Stored data entries:
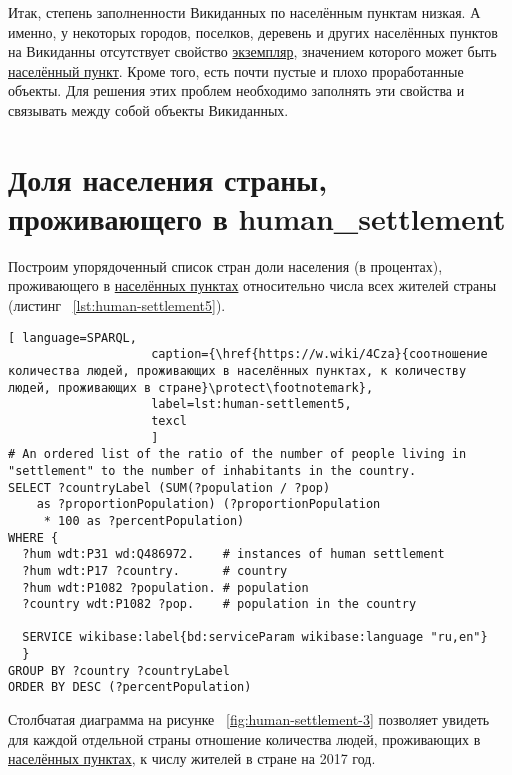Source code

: Итак, степень заполненности Викиданных по населённым пунктам низкая. А именно, у некоторых городов, поселков, деревень и других населённых пунктов на Викиданны отсутствует свойство \href{http://www.wikidata.org/entity/Q21503252}{экземпляр}, значением которого может быть \href{http://www.wikidata.org/entity/Q486972}{населённый пункт}. Кроме того, есть почти пустые и плохо проработанные объекты. Для решения этих проблем необходимо заполнять эти свойства и связывать между собой объекты Викиданных.

\section{Доля населения страны, проживающего в human\_settlement}

Построим упорядоченный список стран доли населения (в процентах), проживающего в \href{http://www.wikidata.org/entity/Q486972}{населённых пунктах} относительно числа всех жителей страны (листинг ~\protect\ref{lst:human-settlement5}).

\begin{lstlisting}[ language=SPARQL, 
                    caption={\href{https://w.wiki/4Cza}{соотношение количества людей, проживающих в населённых пунктах, к количеству людей, проживающих в стране}\protect\footnotemark},
                    label=lst:human-settlement5,
                    texcl 
                    ]
# An ordered list of the ratio of the number of people living in 
"settlement" to the number of inhabitants in the country.
SELECT ?countryLabel (SUM(?population / ?pop) 
	as ?proportionPopulation) (?proportionPopulation
	 * 100 as ?percentPopulation)
WHERE {
  ?hum wdt:P31 wd:Q486972.    # instances of human settlement  
  ?hum wdt:P17 ?country.      # country 
  ?hum wdt:P1082 ?population. # population
  ?country wdt:P1082 ?pop.    # population in the country

  SERVICE wikibase:label{bd:serviceParam wikibase:language "ru,en"}
  }
GROUP BY ?country ?countryLabel
ORDER BY DESC (?percentPopulation)
\end{lstlisting}%

Столбчатая диаграмма на рисунке ~\ref{fig:human-settlement-3} позволяет увидеть для каждой отдельной страны отношение количества людей, проживающих в \href{http://www.wikidata.org/entity/Q486972}{населённых пунктах}, к числу жителей в стране на 2017 год.

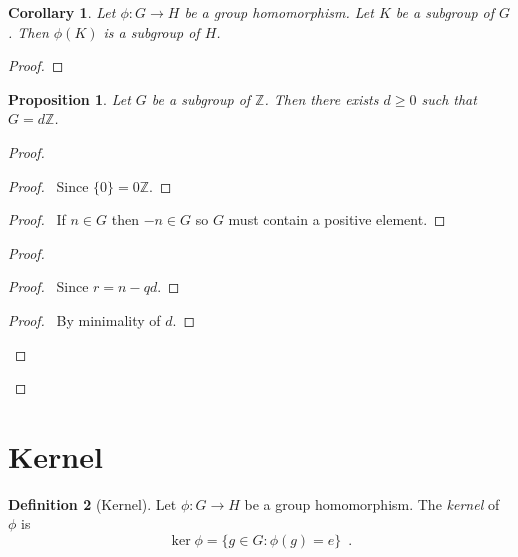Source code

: \documentclass{book}
\let\qed\relax
\newtheorem{prop}{Proposition}[chapter]
\newtheorem{cor}{Corollary}[prop]
\theoremstyle{definition}
\newtheorem{df}[prop]{Definition}
\newcommand{\inv}[1]{\ensuremath{{#1}^{-1}}}
\begin{document}
\begin{cor}
Let $\phi : G \rightarrow H$ be a group homomorphism. Let $K$ be a subgroup of $G$. Then $\phi(K)$ is a subgroup of $H$.
\end{cor}

\begin{proof}
\pf
{}
\step{3}{$x\inv{y} = \phi(a\inv{b})$}
\step{4}{$x\inv{y} \in \phi(K)$}
\qed
\end{proof}

\begin{prop}
\label{prop:subgroups-of-Z}
Let $G$ be a subgroup of $\mathbb{Z}$. Then there exists $d \geq 0$ such that $G = d \mathbb{Z}$.
\end{prop}

\begin{proof}
\pf
{}
\begin{proof}
\pf\ Since $\{0\} = 0 \mathbb{Z}$.
\end{proof}
\begin{proof}
\pf\ If $n \in G$ then $-n \in G$ so $G$ must contain a positive element.
\end{proof}
\begin{proof}
	\begin{proof}
		\pf\ Since $r = n - qd$.
	\end{proof}
	\begin{proof}
		\pf\ By minimality of $d$.
	\end{proof}
\end{proof}
\qed
\end{proof}

\section{Kernel}

\begin{df}[Kernel]
Let $\phi : G \rightarrow H$ be a group homomorphism. The \emph{kernel} of $\phi$ is
\[ \ker \phi = \{ g \in G : \phi(g) = e \} \enspace . \]
\end{df}
\end{document}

§ The task
Each line of the records with the word "language" in it is to be copied.

§ Answer to the problem
\begin{lstlisting}[ language=SPARQL, 
  SERVICE wikibase:label{bd:serviceParam wikibase:language "ru,en"}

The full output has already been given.